Fima - Amos Oz [51]
Then he put on a clean shirt and trousers, the chunky sweater he inherited from Yael, and his overcoat, this time being agile enough to avoid the trap of the sleeve. He chewed a heartburn tablet and went down into the street, bubbling with a happy feeling of responsibility, taking the steps two at a time.
Jauntily wide awake, oblivious to the chill of the night air, intoxicated with the silence and emptiness, Fima marched down the road as though to the sound of a military band. There was not a soul in the sodden streets. Jerusalem had been handed over to him, to protect it from itself. The blocks of flats stood heavy and massive in the darkness. The streetlights were shrouded in a pale yellow haze. At the entrance to each staircase the numbers glimmered with a dim electric glow, which was reflected here and there off the windows of a parked car. Automatic living, he thought, a life of comfort and achievement, accumulating possessions, honors, and the routine eating, mating, and financial habits of prosperous people, the soul sinking under folds of flesh, the rituals of social position; that was what the author of the Psalms meant when he wrote, "Their heart is gross like fat." This was the contented mind that had no dealings with death and whose sole concern was to remain contented. Herein lay the tragedy of Annette and Yeri. It was the crushed spirit that knocked in vain, year after year, tapping on inanimate objects, pleading for the locked door to be reopened. Whistling sarcastically through the gap between its front teeth. The snows of yesteryear. The bones of yesteryear. What have we to do with the Aryan side?

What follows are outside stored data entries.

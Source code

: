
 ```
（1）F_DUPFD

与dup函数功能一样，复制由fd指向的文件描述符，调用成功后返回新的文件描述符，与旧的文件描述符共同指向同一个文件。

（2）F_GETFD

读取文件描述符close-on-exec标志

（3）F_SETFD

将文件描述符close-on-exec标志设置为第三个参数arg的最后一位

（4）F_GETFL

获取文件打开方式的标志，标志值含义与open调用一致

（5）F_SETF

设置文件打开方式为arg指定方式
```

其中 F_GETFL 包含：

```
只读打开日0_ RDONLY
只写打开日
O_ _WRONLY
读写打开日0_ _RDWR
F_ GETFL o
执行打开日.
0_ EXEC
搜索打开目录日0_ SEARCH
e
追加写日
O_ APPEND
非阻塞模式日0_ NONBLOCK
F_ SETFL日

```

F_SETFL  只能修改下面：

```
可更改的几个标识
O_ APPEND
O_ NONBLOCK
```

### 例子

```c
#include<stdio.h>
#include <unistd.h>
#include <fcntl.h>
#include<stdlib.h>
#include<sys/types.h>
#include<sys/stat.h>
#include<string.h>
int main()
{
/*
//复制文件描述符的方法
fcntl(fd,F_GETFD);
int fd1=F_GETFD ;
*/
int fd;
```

And how about you, my dear Prime Minister? What have you ever done? What did you do today? Or yesterday?
Half-unconsciously Fima kicked at a can, which went rolling down the street and startled a cat in a trash can. You made fun of poor Tamar Greenwich simply because, due to a fluke of pigmentation, she was born with one brown eye and one green one. You detested Eitan and Wahrhaftig, but how exactly are you better than they? You were gratuitously rude to Ted Tobias, an honest, hard-working man who has never harmed you. Another man in his place would not have allowed you so much as to set foot in his home. Not to mention the fact that thanks to him and Yael we may soon have jet-propelled vehicles.
What have you done with life's treasure? What good have you done? Apart from signing petitions.